Transfusion threshold for patients who have undergone cardiac surgery (March 2015)

For patients undergoing cardiac surgery, significant postoperative anemia is associated with worse outcomes. However, transfusion of red blood cells carries with it significant risks and burdens. In the TITRe2 trial, 2007 patients who underwent cardiac surgery were randomly assigned to a restrictive transfusion threshold (hemoglobin <7.5 g/dL) or a liberal threshold (<9 g/dL) [10]. There was no difference in the rate of the primary combined outcome of serious infection or an ischemic event. We suggest a transfusion threshold of 7.5 to 8 g/dL for these patients. (See “Early noncardiac complications of coronary artery bypass graft surgery”, section on ‘Blood transfusion’.)


Vorapaxar particularly beneficial in patients with recent MI and diabetes (April 2015)

Patients with diabetes and myocardial infarction (MI) are at high risk of subsequent cardiovascular events. The impact of vorapaxar, an antiplatelet agent, on these high-risk individuals was evaluated in a subgroup analysis of the TRA 2P-TIMI 50 trial, which had previously shown benefit with this agent in a broad group of patients with atherosclerotic cardiovascular disease treated with at least one other antiplatelet drug (aspirin or clopidogrel) [11]. Vorapaxar lowered the risk of cardiovascular events to a greater extent in patients with diabetes and a history of MI than those without diabetes. For patients with diabetes and a recent MI who cannot receive either ticagrelor or prasugrel (our preferred P2Y12 receptor blockers; used in combination with aspirin), and who are at low risk for bleeding, we suggest that vorapaxar be added to clopidogrel and aspirin. (See “Secondary prevention of cardiovascular disease”, section on ‘Vorapaxar’.)
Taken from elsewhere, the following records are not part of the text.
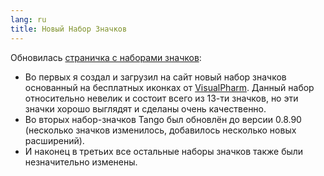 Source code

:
 ```yaml
---
lang: ru
title: Новый Набор Значков
---
```

Обновилась [страничка с наборами значков](/ru/iconpack):
- Во первых я создал и загрузил на сайт новый набор значков основанный на бесплатных иконках от [VisualPharm](http://visualpharm.com/hadware_icon_set/). Данный набор относительно невелик и состоит всего из 13-ти значков, но эти значки хорошо выглядят и сделаны очень качественно.
- Во вторых набор-значков Tango был обновлён до версии 0.8.90 (несколько значков изменилось, добавилось несколько новых расширений).
- И наконец в третьих все остальные наборы значков также были незначительно изменены.
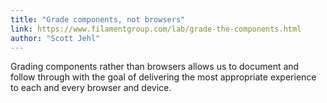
 ```yaml
---
title: "Grade components, not browsers"
link: https://www.filamentgroup.com/lab/grade-the-components.html
author: "Scott Jehl"
---
```


Grading components rather than browsers allows us to document and follow through with the goal of delivering the most appropriate experience to each and every browser and device. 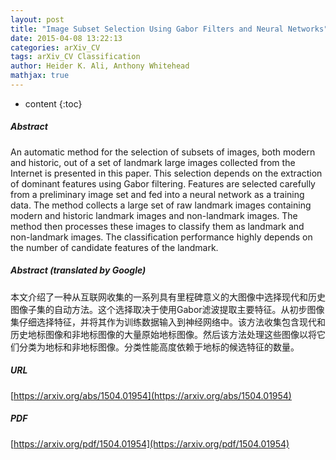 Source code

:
 ```yaml
---
layout: post
title: "Image Subset Selection Using Gabor Filters and Neural Networks"
date: 2015-04-08 13:22:13
categories: arXiv_CV
tags: arXiv_CV Classification
author: Heider K. Ali, Anthony Whitehead
mathjax: true
---
```


* content
{:toc}

##### Abstract
An automatic method for the selection of subsets of images, both modern and historic, out of a set of landmark large images collected from the Internet is presented in this paper. This selection depends on the extraction of dominant features using Gabor filtering. Features are selected carefully from a preliminary image set and fed into a neural network as a training data. The method collects a large set of raw landmark images containing modern and historic landmark images and non-landmark images. The method then processes these images to classify them as landmark and non-landmark images. The classification performance highly depends on the number of candidate features of the landmark.

##### Abstract (translated by Google)
本文介绍了一种从互联网收集的一系列具有里程碑意义的大图像中选择现代和历史图像子集的自动方法。这个选择取决于使用Gabor滤波提取主要特征。从初步图像集仔细选择特征，并将其作为训练数据输入到神经网络中。该方法收集包含现代和历史地标图像和非地标图像的大量原始地标图像。然后该方法处理这些图像以将它们分类为地标和非地标图像。分类性能高度依赖于地标的候选特征的数量。

##### URL
[https://arxiv.org/abs/1504.01954](https://arxiv.org/abs/1504.01954)

##### PDF
[https://arxiv.org/pdf/1504.01954](https://arxiv.org/pdf/1504.01954)

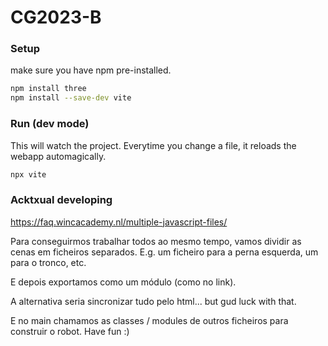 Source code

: # CG2023-B

### Setup
make sure you have npm pre-installed.
```bash
npm install three
npm install --save-dev vite
```

### Run (dev mode)
This will watch the project. Everytime you change a file, it reloads the webapp
automagically.
```bash
npx vite
```

### Acktxual developing
https://faq.wincacademy.nl/multiple-javascript-files/

Para conseguirmos trabalhar todos ao mesmo tempo, vamos dividir as cenas em
ficheiros separados. E.g. um ficheiro para a perna esquerda, um para o tronco,
etc.

E depois exportamos como um módulo (como no link).

A alternativa seria sincronizar tudo pelo html... but gud luck with that.

E no main chamamos as classes / modules de outros ficheiros para construir o
robot. Have fun :)
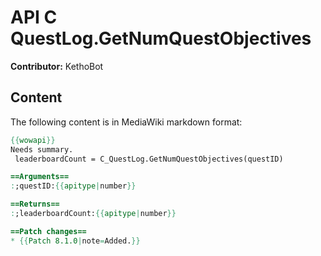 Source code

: # API C QuestLog.GetNumQuestObjectives

**Contributor:** KethoBot

## Content

The following content is in MediaWiki markdown format:

```mediawiki
{{wowapi}}
Needs summary.
 leaderboardCount = C_QuestLog.GetNumQuestObjectives(questID)

==Arguments==
:;questID:{{apitype|number}}

==Returns==
:;leaderboardCount:{{apitype|number}}

==Patch changes==
* {{Patch 8.1.0|note=Added.}}
```
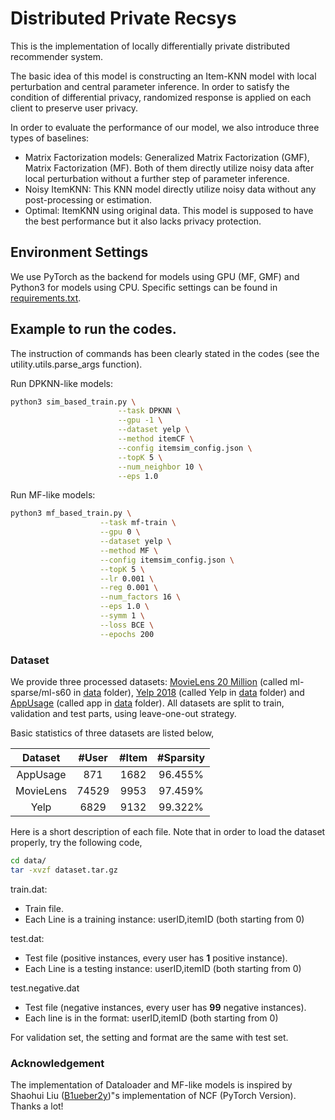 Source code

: # Distributed Private Recsys

This is the implementation of locally differentially private distributed recommender system.

The basic idea of this model is constructing an Item-KNN model with local perturbation and central parameter inference. In order to satisfy the condition of differential privacy, randomized response is applied on each client to preserve user privacy.

In order to evaluate the performance of our model, we also introduce three types of baselines:

- Matrix Factorization models: Generalized Matrix Factorization (GMF), Matrix Factorization (MF). Both of them directly utilize noisy data after local perturbation without a further step of parameter inference. 
- Noisy ItemKNN: This KNN model directly utilize noisy data without any post-processing or estimation.
- Optimal: ItemKNN using original data. This model is supposed to have the best performance but it also lacks privacy protection. 

## Environment Settings
We use PyTorch as the backend for models using GPU (MF, GMF) and Python3 for models using CPU. Specific settings can be found in [requirements.txt](https://github.com/HenryNebula/Distributed_Private_Recsys/blob/master/requirements.txt).

## Example to run the codes.
The instruction of commands has been clearly stated in the codes (see the  utility.utils.parse_args function). 

Run DPKNN-like models:
```bash
python3 sim_based_train.py \
                        --task DPKNN \
                        --gpu -1 \
                        --dataset yelp \
                        --method itemCF \
                        --config itemsim_config.json \
                        --topK 5 \
                        --num_neighbor 10 \
                        --eps 1.0 
```

Run MF-like models:
```bash
python3 mf_based_train.py \
                    --task mf-train \
                    --gpu 0 \
                    --dataset yelp \
                    --method MF \
                    --config itemsim_config.json \
                    --topK 5 \
                    --lr 0.001 \
                    --reg 0.001 \
                    --num_factors 16 \
                    --eps 1.0 \
                    --symm 1 \
                    --loss BCE \
                    --epochs 200
```

### Dataset
We provide three processed datasets: [MovieLens 20 Million](http://files.grouplens.org/datasets/movielens/ml-20m.zip) (called ml-sparse/ml-s60 in 
[data](https://github.com/HenryNebula/Distributed_Private_Recsys/tree/master/data) folder), [Yelp 2018](https://www.yelp.com/dataset) (called Yelp in [data](https://github.com/HenryNebula/Distributed_Private_Recsys/tree/master/data) folder) and [AppUsage](http://www.shazhao.net/applens2019/) 
(called app in [data](https://github.com/HenryNebula/Distributed_Private_Recsys/tree/master/data) folder). All datasets are split to train, validation and test parts, using leave-one-out strategy.

Basic statistics of three datasets are listed below,

| Dataset | #User | #Item | #Sparsity |
| :-----: | :------: | :------: | :------: |
| AppUsage | 871 | 1682 |96.455%
| MovieLens | 74529 | 9953 | 97.459%
|Yelp | 6829| 9132| 99.322%|

Here is a short description of each file. Note that in order to load the dataset properly, try the following code,
```bash
cd data/
tar -xvzf dataset.tar.gz
```

train.dat: 
- Train file.
- Each Line is a training instance: userID,itemID (both starting from 0)

test.dat:
- Test file (positive instances, every user has **1** positive instance). 
- Each Line is a testing instance: userID,itemID (both starting from 0)

test.negative.dat
- Test file (negative instances, every user has **99** negative instances).
- Each line is in the format: userID,itemID (both starting from 0)

For validation set, the setting and format are the same with test set.

### Acknowledgement

The implementation of Dataloader and MF-like models is inspired by Shaohui Liu ([B1ueber2y](https://github.com/B1ueber2y))"s implementation of NCF (PyTorch Version). Thanks a lot! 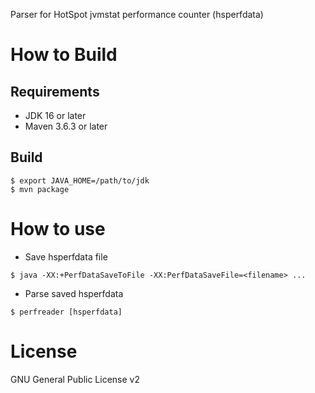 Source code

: Parser for HotSpot jvmstat performance counter (hsperfdata)


# How to Build

## Requirements

* JDK 16 or later
* Maven 3.6.3 or later

## Build

```
$ export JAVA_HOME=/path/to/jdk
$ mvn package
```

# How to use

* Save hsperfdata file

```
$ java -XX:+PerfDataSaveToFile -XX:PerfDataSaveFile=<filename> ...
```

* Parse saved hsperfdata

```
$ perfreader [hsperfdata]
```

# License

GNU General Public License v2
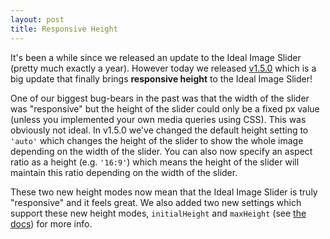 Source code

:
 ```yaml
---
layout: post
title: Responsive Height
---
```


It's been a while since we released an update to the Ideal Image Slider (pretty much exactly a year). However today we released
[v1.5.0](https://github.com/gilbitron/Ideal-Image-Slider/releases/tag/1.5.0) which is a big update that finally brings
**responsive height** to the Ideal Image Slider!

One of our biggest bug-bears in the past was that the width of the slider was "responsive" but the height of the slider could only be a
fixed px value (unless you implemented your own media queries using CSS). This was obviously not ideal. In v1.5.0 we've changed the
default height setting to `'auto'` which changes the height of the slider to show the whole image depending on the width of the slider.
You can also now specify an aspect ratio as a height (e.g. `'16:9'`) which means the height of the slider will maintain this ratio depending
on the width of the slider.

These two new height modes now mean that the Ideal Image Slider is truly "responsive" and it feels great. We also added two new settings
which support these new height modes, `initialHeight` and `maxHeight` (see [the docs](https://github.com/gilbitron/Ideal-Image-Slider#settings))
for more info.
Duration of dual antiplatelet therapy after MI (March 2015)

In patients with acute (ST-elevation or non-ST elevation) myocardial infarction (MI), dual antiplatelet therapy is continued for at least one year in those without contraindications such as an increased bleeding risk. PEGASUS-TIMI 54 randomly assigned 21,162 patients with prior MI (one to three years earlier) to one of two doses of ticagrelor or placebo twice daily; all patients were to receive low-dose aspirin [12]. At three years, the primary efficacy end point (a composite of cardiovascular death, MI, or stroke) occurred less often with ticagrelor than placebo but the rate of major bleeding was increased. Based on PEGASUS and the previously published dual antiplatelet therapy trial, we continue dual antiplatelet therapy for as long as an additional 36 months after one year of successful treatment. (See “Antiplatelet agents in acute non-ST elevation acute coronary syndromes”, section on ‘Duration of therapy’ and “Antiplatelet agents in acute ST elevation myocardial infarction”, section on ‘Duration’.)

Routine thrombus aspiration in STEMI not helpful (March 2015)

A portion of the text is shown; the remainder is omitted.